Search the listing for the word "proves" and copy every line where it turns up.

▶ _DATA FOR REVIEW_:
* * * * * * *

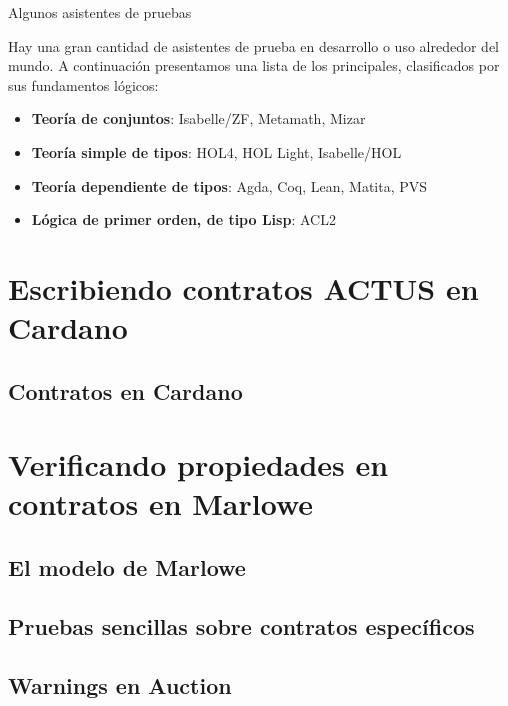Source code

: \documentclass{beamer}
\begin{document}
\begin{frame}{Algunos asistentes de pruebas}

Hay una gran cantidad de asistentes de prueba en desarrollo o uso alrededor del mundo. A
continuación presentamos una lista de los principales, clasificados por sus fundamentos lógicos:
\medskip
\pause

\begin{itemize}
    \item \textbf{Teoría de conjuntos}: Isabelle/ZF, Metamath, Mizar
    \item \textbf{Teoría simple de tipos}: HOL4, HOL Light, Isabelle/HOL
    \item \textbf{Teoría dependiente de tipos}: Agda, Coq, Lean, Matita, PVS
    \item \textbf{Lógica de primer orden, de tipo Lisp}: ACL2
\end{itemize}
\end{frame}

\section{Escribiendo contratos ACTUS en Cardano}

\subsection{Contratos en Cardano}

\begin{frame}

\end{frame}

\section{Verificando propiedades en contratos en Marlowe}

\subsection{El modelo de Marlowe}

\subsection{Pruebas sencillas sobre contratos específicos}

\subsection{Warnings en Auction}
\end{document}
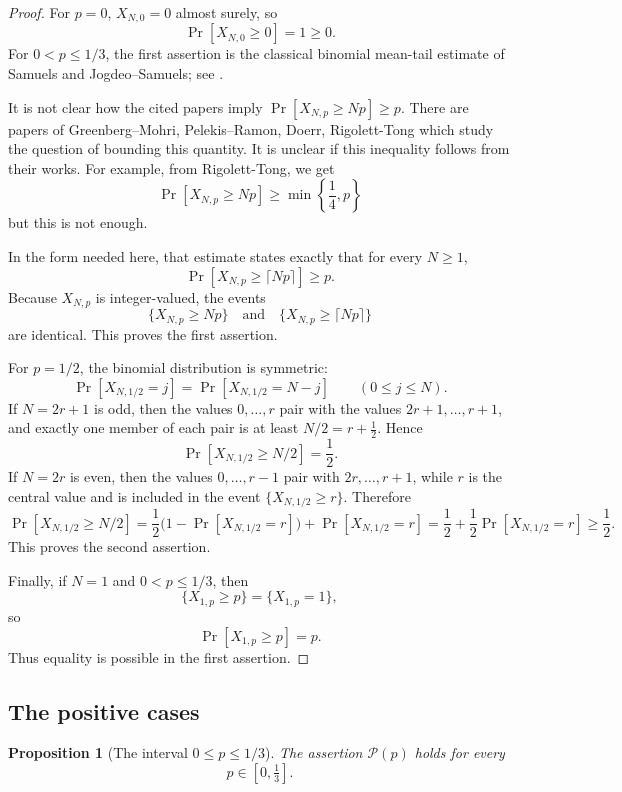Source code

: \documentclass[12pt]{article}
\theoremstyle{definition}
\theoremstyle{plain}
\newtheorem{proposition}[definition]{Proposition}
\theoremstyle{remark}
\newcommand{\review}[1]{\begin{reviewbox}#1\end{reviewbox}}
\begin{document}
\begin{proof}
For \(p=0\), \(X_{N,0}=0\) almost surely, so
\[
\Pr[X_{N,0}\ge0]=1\ge0.
\]
For \(0<p\le1/3\), the first assertion is the classical binomial mean-tail estimate of Samuels and Jogdeo--Samuels; see \cite{Samuels1965,JogdeoSamuels1968}. 

\review{It is not clear how the cited papers imply $\Pr[X_{N, p} \geq Np] \geq p$. There are papers of Greenberg–Mohri, Pelekis–Ramon, Doerr, Rigolett-Tong which study the question of bounding this quantity. It is unclear if this inequality follows from their works. For example, from Rigolett-Tong, we get 
\[
    \Pr[X_{N, p} \geq Np] \geq \min \left \{ \frac{1}{4}, p \right \}
\]
but this is not enough. 
}

In the form needed here, that estimate states exactly that for every \(N\ge1\),
\[
\Pr[X_{N,p}\ge \lceil Np\rceil]\ge p.
\]
Because \(X_{N,p}\) is integer-valued, the events
\[
\{X_{N,p}\ge Np\}
\quad\text{and}\quad
\{X_{N,p}\ge \lceil Np\rceil\}
\]
are identical. This proves the first assertion.

For \(p=1/2\), the binomial distribution is symmetric:
\[
\Pr[X_{N,1/2}=j]=\Pr[X_{N,1/2}=N-j]
\qquad (0\le j\le N).
\]
If \(N=2r+1\) is odd, then the values \(0,\ldots,r\) pair with the values \(2r+1,\ldots,r+1\), and exactly one member of each pair is at least \(N/2=r+\frac12\). Hence
\[
\Pr[X_{N,1/2}\ge N/2]=\frac12.
\]
If \(N=2r\) is even, then the values \(0,\ldots,r-1\) pair with \(2r,\ldots,r+1\), while \(r\) is the central value and is included in the event \(\{X_{N,1/2}\ge r\}\). Therefore
\[
\Pr[X_{N,1/2}\ge N/2]
=
\frac12\bigl(1-\Pr[X_{N,1/2}=r]\bigr)
+\Pr[X_{N,1/2}=r]
=
\frac12+\frac12\Pr[X_{N,1/2}=r]
\ge\frac12.
\]
This proves the second assertion.

Finally, if \(N=1\) and \(0<p\le1/3\), then
\[
\{X_{1,p}\ge p\}=\{X_{1,p}=1\},
\]
so
\[
\Pr[X_{1,p}\ge p]=p.
\]
Thus equality is possible in the first assertion.
\end{proof}

\subsection{The positive cases}

\begin{proposition}[The interval \(0\le p\le1/3\)]\label{prop:smallp}
The assertion \(\mathcal P(p)\) holds for every
\[
p\in[0,\tfrac13].
\]
\end{proposition}
\end{document}
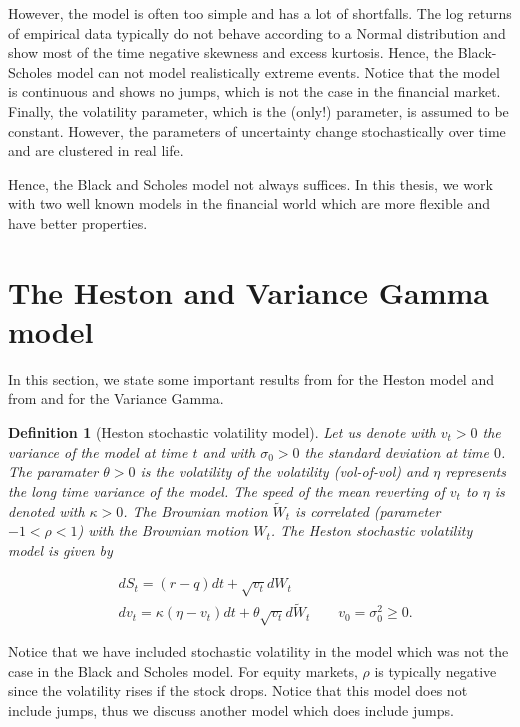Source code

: \documentclass[12pt,a4paper,oneside]{book}
\newtheorem{Definition}{Definition}
\begin{document}
However, the model is often too simple and has a lot of shortfalls. The log returns of empirical data typically do not behave according to a Normal distribution and show most of the time negative skewness and excess kurtosis. Hence, the Black-Scholes model can not model realistically extreme events. Notice that the model is continuous and shows no jumps, which is not the case in the financial market. Finally, the volatility parameter, which is the (only!) parameter, is assumed to be constant. However, the parameters of uncertainty change stochastically over time and are clustered in real life.

Hence, the Black and Scholes model not always suffices. In this thesis, we work with two well known models in the financial world which are more flexible and have better properties. 

\section{The Heston and Variance Gamma model}

In this section, we state some important results from \cite{heston1993closed} for the Heston model and from \cite{madan1998variance} and \cite{wimschoutensvg} for the Variance Gamma. 

\begin{Definition}[Heston stochastic volatility model]
Let us denote with $v_t>0$ the variance of the model at time $t$ and with $\sigma_0>0$ the standard deviation at time $0$. The paramater $\theta>0$ is the volatility of the volatility (vol-of-vol) and $\eta$ represents the long time variance of the model. The speed of the mean reverting of $v_t$ to $\eta$ is denoted with $\kappa>0$. The Brownian motion $\tilde{W}_t $ is correlated (parameter $-1<\rho<1$) with the Brownian motion $W_t $. The Heston stochastic volatility model is given by

\begin{equation}
\begin{aligned}
&dS_t = (r-q) dt + \sqrt{v_t} dW_t \\
&dv_t = \kappa (\eta - v_t) dt + \theta \sqrt{v_t} d \tilde{W}_t   \qquad v_0 = \sigma_0^2 \geq 0.
\end{aligned}
\end{equation}
\end{Definition}


Notice that we have included stochastic volatility in the model which was not the case in the Black and Scholes model. For equity markets, $\rho$ is typically negative since the volatility rises if the stock drops. Notice that this model does not include jumps, thus we discuss another model which does include jumps. 
\end{document}
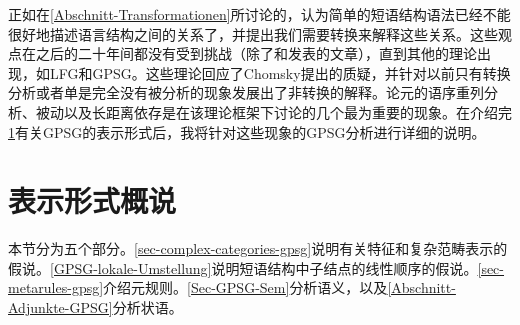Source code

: 正如在\ref{Abschnitt-Transformationen}所讨论的，\citet{Chomsky57a}认为简单的短语结构语法已经不能很好地描述语言结构之间的关系了，并提出我们需要转换来解释这些关系。这些观点在之后的二十年间都没有受到挑战（除了和发表的文章），直到其他的理论出现，如LFG和GPSG。这些理论回应了Chomsky提出的质疑，并针对以前只有转换分析或者单是完全没有被分析的现象发展出了非转换的解释。论元的语序重列分析、被动以及长距离依存是在该理论框架下讨论的几个最为重要的现象。在介绍完\ref{sec-Representationsformat}有关GPSG的表示形式后，我将针对这些现象的GPSG分析进行详细的说明。

\section{表示形式概说}
\label{sec-Representationsformat}

本节分为五个部分。\ref{sec-complex-categories-gpsg}说明有关特征和复杂范畴表示的假说。\ref{GPSG-lokale-Umstellung}说明短语结构中子结点的线性顺序的假说。\ref{sec-metarules-gpsg}介绍元规则。\ref{Sec-GPSG-Sem}分析语义，以及\ref{Abschnitt-Adjunkte-GPSG}分析状语。

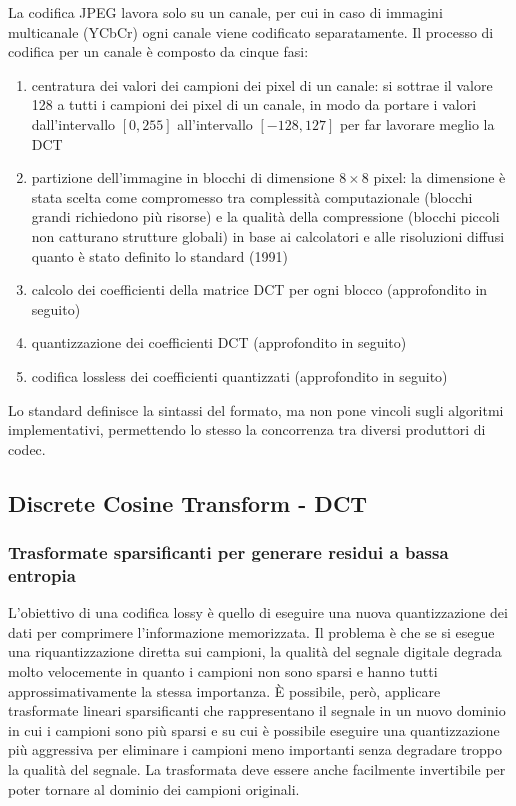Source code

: La codifica JPEG lavora solo su un canale, per cui in caso di immagini multicanale (YCbCr) ogni canale viene codificato
separatamente. Il processo di codifica per un canale è composto da cinque fasi:
\begin{enumerate}
	\item centratura dei valori dei campioni dei pixel di un canale: si sottrae il valore 128 a tutti i campioni dei
	pixel di un canale, in modo da portare i valori dall'intervallo \([0, 255]\) all'intervallo \([-128, 127]\) per
	far lavorare meglio la DCT
	\item partizione dell'immagine in blocchi di dimensione \(8 \times 8\) pixel: la dimensione è stata scelta come
	compromesso tra complessità computazionale (blocchi grandi richiedono più risorse) e la qualità della compressione
	(blocchi piccoli non catturano strutture globali) in base ai calcolatori e alle risoluzioni diffusi quanto è stato
	definito lo standard (1991)
	\item calcolo dei coefficienti della matrice DCT per ogni blocco (approfondito in seguito)
	\item quantizzazione dei coefficienti DCT (approfondito in seguito)
	\item codifica lossless dei coefficienti quantizzati (approfondito in seguito)
\end{enumerate}

\noindent
Lo standard definisce la sintassi del formato, ma non pone vincoli sugli algoritmi implementativi, permettendo
lo stesso la concorrenza tra diversi produttori di codec.

\subsection{Discrete Cosine Transform - DCT}
\subsubsection*{Trasformate sparsificanti per generare residui a bassa entropia}
L'obiettivo di una codifica lossy è quello di eseguire una nuova quantizzazione dei dati per comprimere l'informazione
memorizzata. Il problema è che se si esegue una riquantizzazione diretta sui campioni, la qualità del segnale digitale
degrada molto velocemente in quanto i campioni non sono sparsi e hanno tutti approssimativamente la stessa importanza.
È possibile, però, applicare trasformate lineari sparsificanti che rappresentano il segnale in un nuovo dominio in cui
i campioni sono più sparsi e su cui è possibile eseguire una quantizzazione più aggressiva per eliminare i campioni meno
importanti senza degradare troppo la qualità del segnale. La trasformata deve essere anche facilmente invertibile per
poter tornare al dominio dei campioni originali.

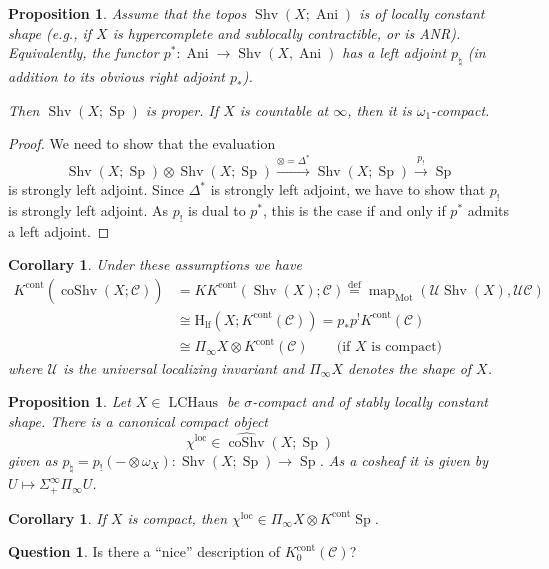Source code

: \documentclass[draft]{amsart}
\renewcommand{\H}{\mathrm{H}}
\newcommand{\wh}[1]{\widehat{#1}}
\newcommand{\cat}[1]{\mathcal{#1}}
\newcommand{\blank}{-} %
\DeclareMathOperator{\Anima}{Ani}
\DeclareMathOperator{\LCHaus}{LCHaus}
\DeclareMathOperator{\coShv}{coShv}
\DeclareMathOperator{\Mot}{Mot}
\DeclareMathOperator{\map}{map}
\DeclareMathOperator{\Shv}{Shv}
\DeclareMathOperator{\Sp}{Sp}
\newtheorem{prop}[thm]{Proposition}
\newtheorem{cor}[thm]{Corollary}
\theoremstyle{definition}
\newtheorem{question}[thm]{Question}
\begin{document}
\begin{prop}
Assume that the topos $\Shv(X;\Anima)$ is of locally constant shape (e.g., if $X$ is hypercomplete and sublocally contractible, or is ANR). Equivalently, the functor $p^*\colon \Anima \to \Shv(X,\Anima)$ has a left adjoint $p_{\natural}$ (in addition to its obvious right adjoint $p_*$).

Then $\Shv(X; \Sp)$ is proper. If $X$ is countable at $\infty$, then it is $\omega_1$-compact.
\end{prop}
\begin{proof}
We need to show that the evaluation
\[
\Shv(X;\Sp) \otimes \Shv(X;\Sp) \xrightarrow{\otimes=\Delta^*} \Shv(X;\Sp) \xrightarrow{p_!} \Sp
\]
is strongly left adjoint. Since $\Delta^*$ is strongly left adjoint, we have to show that $p_!$ is strongly left adjoint. As $p_!$ is dual to $p^*$, this is the case if and only if $p^*$ admits a left adjoint.
\end{proof}

\begin{cor}
Under these assumptions we have
\begin{align*}
K^{\mathrm{cont}}(\wh{\coShv}(X;\cat C)) &= {KK}^{\mathrm{cont}}(\Shv(X); \cat C) \stackrel{\text{def}}{=} \map_{\Mot}(\cat U\Shv(X), \cat U\cat C) \\
&\cong \H_{\mathrm{lf}}(X;K^{\mathrm{cont}}(\cat C)) = p_*p^!K^{\mathrm{cont}}(\cat C) \\
&\cong \Pi_\infty X \otimes K^{\mathrm{cont}}(\cat C) \qquad\text{(if $X$ is compact)}
\end{align*}
where $\cat U$ is the universal localizing invariant and $\Pi_\infty X$ denotes the shape of $X$.
\end{cor}

\begin{prop}
Let $X\in \LCHaus$ be $\sigma$-compact and of stably locally constant shape.
There is a canonical compact object
\[
\chi^{\mathrm{loc}} \in \wh{\coShv}(X;\Sp)
\]
given as $p_\natural = p_!(\blank\otimes \omega_X) \colon \Shv(X;\Sp) \to \Sp$. As a cosheaf it is given by $U\mapsto \Sigma^\infty_+\Pi_\infty U$.
\end{prop}

\begin{cor}
If $X$ is compact, then $\chi^{\mathrm{loc}} \in \Pi_\infty X\otimes K^{\mathrm{cont}}\Sp$.
\end{cor}

\begin{question}
Is there a \enquote{nice} description of $K_0^{\mathrm{cont}}(\cat C)$?
\end{question}
\end{document}
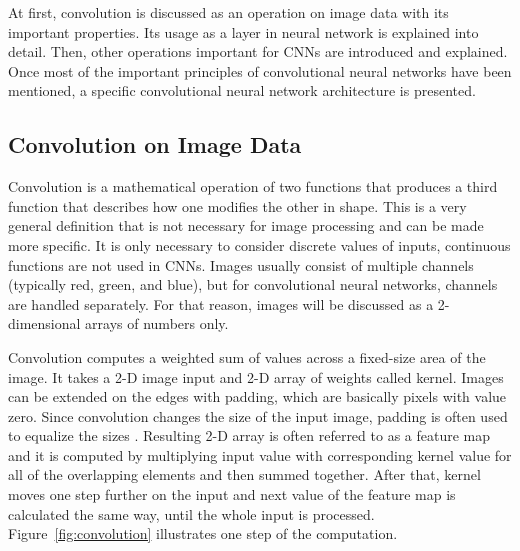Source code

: At first, convolution is discussed as an operation on image data with its important properties. Its usage as a layer in neural network is explained into detail. Then, other operations important for CNNs are introduced and explained. Once most of the important principles of convolutional neural networks have been mentioned, a specific convolutional neural network architecture is presented.

\subsection{\label{sec:conv-on-image}Convolution on Image Data}

Convolution is a mathematical operation of two functions that produces a third function that describes how one modifies the other in shape. This is a very general definition that is not necessary for image processing and can be made more specific. It is only necessary to consider discrete values of inputs, continuous functions are not used in CNNs. Images usually consist of multiple channels (typically red, green, and blue), but for convolutional neural networks, channels are handled separately. For that reason, images will be discussed as a 2-dimensional arrays of numbers only.

Convolution computes a weighted sum of values across a fixed-size area of the image. It takes a 2-D image input and 2-D array of weights called kernel. Images can be extended on the edges with padding, which are basically pixels with value zero. Since convolution changes the size of the input image, padding is often used to equalize the sizes \cite{dumoulin2016guide}. Resulting 2-D array is often referred to as a feature map and it is computed by multiplying input value with corresponding kernel value for all of the overlapping elements and then summed together. After that, kernel moves one step further on the input and next value of the feature map is calculated the same way, until the whole input is processed. Figure~\ref{fig:convolution} illustrates one step of the computation.

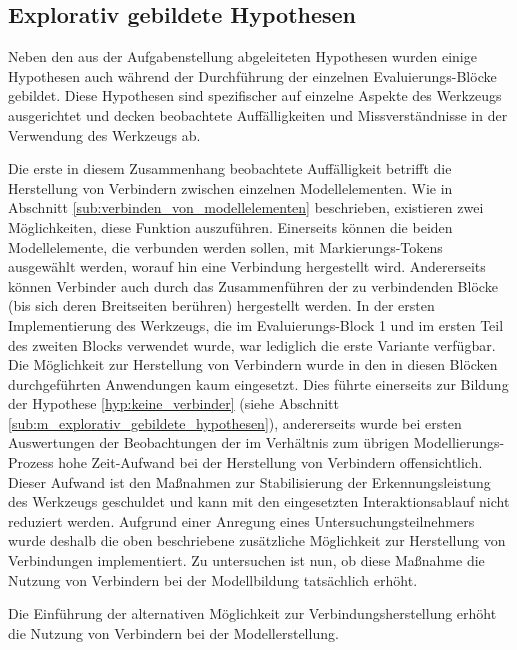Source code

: 
\subsection{Explorativ gebildete Hypothesen} %
\label{sub:explorativ_gebildete_hypothesen}

Neben den aus der Aufgabenstellung abgeleiteten Hypothesen wurden einige Hypothesen auch während der Durchführung der einzelnen Evaluierungs-Blöcke gebildet. Diese Hypothesen sind spezifischer auf einzelne Aspekte des Werkzeugs ausgerichtet und decken beobachtete Auffälligkeiten und Missverständnisse in der Verwendung des Werkzeugs ab. 

Die erste in diesem Zusammenhang beobachtete Auffälligkeit betrifft die Herstellung von Verbindern zwischen einzelnen Modellelementen. Wie in Abschnitt \ref{sub:verbinden_von_modellelementen} beschrieben, existieren zwei Möglichkeiten, diese Funktion auszuführen. Einerseits können die beiden Modellelemente, die verbunden werden sollen, mit Markierungs-Tokens ausgewählt werden, worauf hin eine Verbindung hergestellt wird. Andererseits können Verbinder auch durch das Zusammenführen der zu verbindenden Blöcke (bis sich deren Breitseiten berühren) hergestellt werden. In der ersten Implementierung des Werkzeugs, die im Evaluierungs-Block 1 und im ersten Teil des zweiten Blocks verwendet wurde, war lediglich die erste Variante verfügbar. Die Möglichkeit zur Herstellung von Verbindern wurde in den in diesen Blöcken durchgeführten Anwendungen kaum eingesetzt. Dies führte einerseits zur Bildung der Hypothese \ref{hyp:keine_verbinder} (siehe Abschnitt \ref{sub:m_explorativ_gebildete_hypothesen}), andererseits wurde bei ersten Auswertungen der Beobachtungen der im Verhältnis zum übrigen Modellierungs-Prozess hohe Zeit-Aufwand bei der Herstellung von Verbindern offensichtlich. Dieser Aufwand ist den Maßnahmen zur Stabilisierung der Erkennungsleistung des Werkzeugs geschuldet und kann mit den eingesetzten Interaktionsablauf nicht reduziert werden. Aufgrund einer Anregung eines Untersuchungsteilnehmers wurde deshalb die oben beschriebene zusätzliche Möglichkeit zur Herstellung von Verbindungen implementiert. Zu untersuchen ist nun, ob diese Maßnahme die Nutzung von Verbindern bei der Modellbildung tatsächlich erhöht.

\begin{hyp}
	\label{hyp:verbinder}
	Die Einführung der alternativen Möglichkeit zur Verbindungsherstellung erhöht die Nutzung von Verbindern bei der Modellerstellung.
\end{hyp}


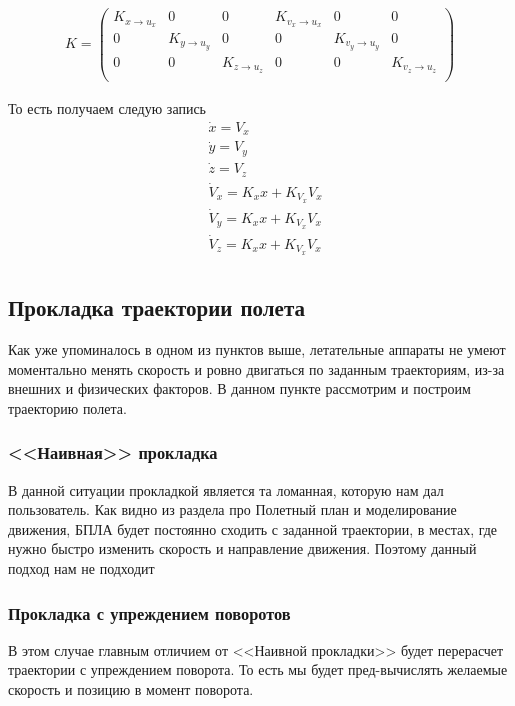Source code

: \documentclass[a4paper,12pt]{article}
\begin{document}
\begin{align*}
K =
\begin{pmatrix}
    K_{x\rightarrow u_x}& 0& 0& K_{v_x\rightarrow u_x} & 0& 0\\
    0& K_{y\rightarrow u_y} & 0& 0& K_{v_y\rightarrow u_y} & 0\\
    0& 0& K_{z\rightarrow u_z} & 0& 0& K_{v_z\rightarrow u_z} \\
\end{pmatrix}
\end{align*}

То есть получаем следую запись
\begin{align*}
    &\dot{x} = V_x\\
    &\dot{y} = V_y\\
    &\dot{z} = V_z\\
    &\dot{V}_x = K_x x + K_{V_x} V_x\\
    &\dot{V}_y = K_x x + K_{V_x} V_x\\
    &\dot{V}_z = K_x x + K_{V_x} V_x\\
\end{align*}



\subsection{Прокладка траектории полета}
Как уже упоминалось в одном из пунктов выше, летательные аппараты не умеют моментально менять скорость и ровно двигаться по заданным траекториям, из-за внешних и физических факторов. В данном пункте рассмотрим и построим траекторию полета.

\subsubsection{<<Наивная>> прокладка}
В данной ситуации прокладкой является та ломанная, которую нам дал пользователь. Как видно из раздела про Полетный план и моделирование движения, БПЛА будет постоянно сходить с заданной траектории, в местах, где нужно быстро изменить скорость и направление движения. Поэтому данный подход нам не подходит


\subsubsection{Прокладка с упреждением поворотов}
В этом случае главным отличием от <<Наивной прокладки>> будет перерасчет траектории с упреждением поворота. То есть мы будет пред-вычислять желаемые скорость и позицию в момент поворота.
\end{document}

* * * * * * *

▶ _RESULT BELOW_:
are identical. This proves the first assertion.
This proves the second assertion.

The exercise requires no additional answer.